I agree with you. It’s unbelievable that they were going to release her. They suggested a rehab facility so that mom could re-learn to walk, eat, etc. But they were going to release her until a nurse that speaks mom’s language realized she was not well... I guess this happened when people don’t speak English. Also, the stroke was not why she went to the hospital so it’s possible nobody was looking for that.
Anonymous
Anonymous wrote:Your husband is happy with your friend/nanny and her husband and kids moving into your house?

And you pay your nanny such a good salary for her 40 hr work week (including when she took 2 months off), apparently not deducting anything for her family living there for free, that she can afford to be a sole breadwinner in the family, put 2 kids through college, take vacations AND invest in properties in her home country?

Amazing!


I know, it’s amazing. Her children got scholarships so school is free and now with Covid they get a small stipend on top of it all. They are not on top schools if that matters, but they are thriving
Anonymous
Anonymous wrote:
Anonymous wrote:Your husband is happy with your friend/nanny and her husband and kids moving into your house?
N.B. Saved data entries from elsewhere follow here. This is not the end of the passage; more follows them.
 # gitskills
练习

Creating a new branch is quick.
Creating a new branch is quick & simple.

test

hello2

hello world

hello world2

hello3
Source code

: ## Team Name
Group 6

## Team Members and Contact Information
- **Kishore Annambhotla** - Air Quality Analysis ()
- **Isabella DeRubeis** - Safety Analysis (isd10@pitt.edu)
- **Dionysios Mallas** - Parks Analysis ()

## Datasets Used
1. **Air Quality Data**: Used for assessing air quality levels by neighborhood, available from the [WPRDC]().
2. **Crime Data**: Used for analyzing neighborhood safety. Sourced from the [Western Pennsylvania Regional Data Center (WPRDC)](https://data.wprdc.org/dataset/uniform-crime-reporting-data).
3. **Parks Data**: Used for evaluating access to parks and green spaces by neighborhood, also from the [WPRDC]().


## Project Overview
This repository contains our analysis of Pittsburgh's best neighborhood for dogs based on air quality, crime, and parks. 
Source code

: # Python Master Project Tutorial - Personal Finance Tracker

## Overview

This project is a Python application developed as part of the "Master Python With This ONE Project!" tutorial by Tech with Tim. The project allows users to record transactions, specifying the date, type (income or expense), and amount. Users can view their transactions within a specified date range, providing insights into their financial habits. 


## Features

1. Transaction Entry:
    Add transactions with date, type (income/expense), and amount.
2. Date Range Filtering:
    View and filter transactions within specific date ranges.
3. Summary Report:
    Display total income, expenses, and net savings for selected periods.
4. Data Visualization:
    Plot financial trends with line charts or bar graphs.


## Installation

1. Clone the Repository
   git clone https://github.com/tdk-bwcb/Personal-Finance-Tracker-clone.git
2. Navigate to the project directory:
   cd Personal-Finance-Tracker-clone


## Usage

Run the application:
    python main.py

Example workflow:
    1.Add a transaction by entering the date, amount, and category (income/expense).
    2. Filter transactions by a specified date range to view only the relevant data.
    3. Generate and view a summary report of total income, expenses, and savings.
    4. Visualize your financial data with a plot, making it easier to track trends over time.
And you pay your nanny such a good salary for her 40 hr work week (including when she took 2 months off), apparently not deducting anything for her family living there for free, that she can afford to be a sole breadwinner in the family, put 2 kids through college, take vacations AND invest in properties in her home country?

Amazing!


I know, it’s amazing. Her children got scholarships so school is free and now with Covid they get a small stipend on top of it all. They are not on top schools if that matters, but they are thriving


Guess 'The rich are different from you and me' applies, with OP and her husband being 'the rich' here.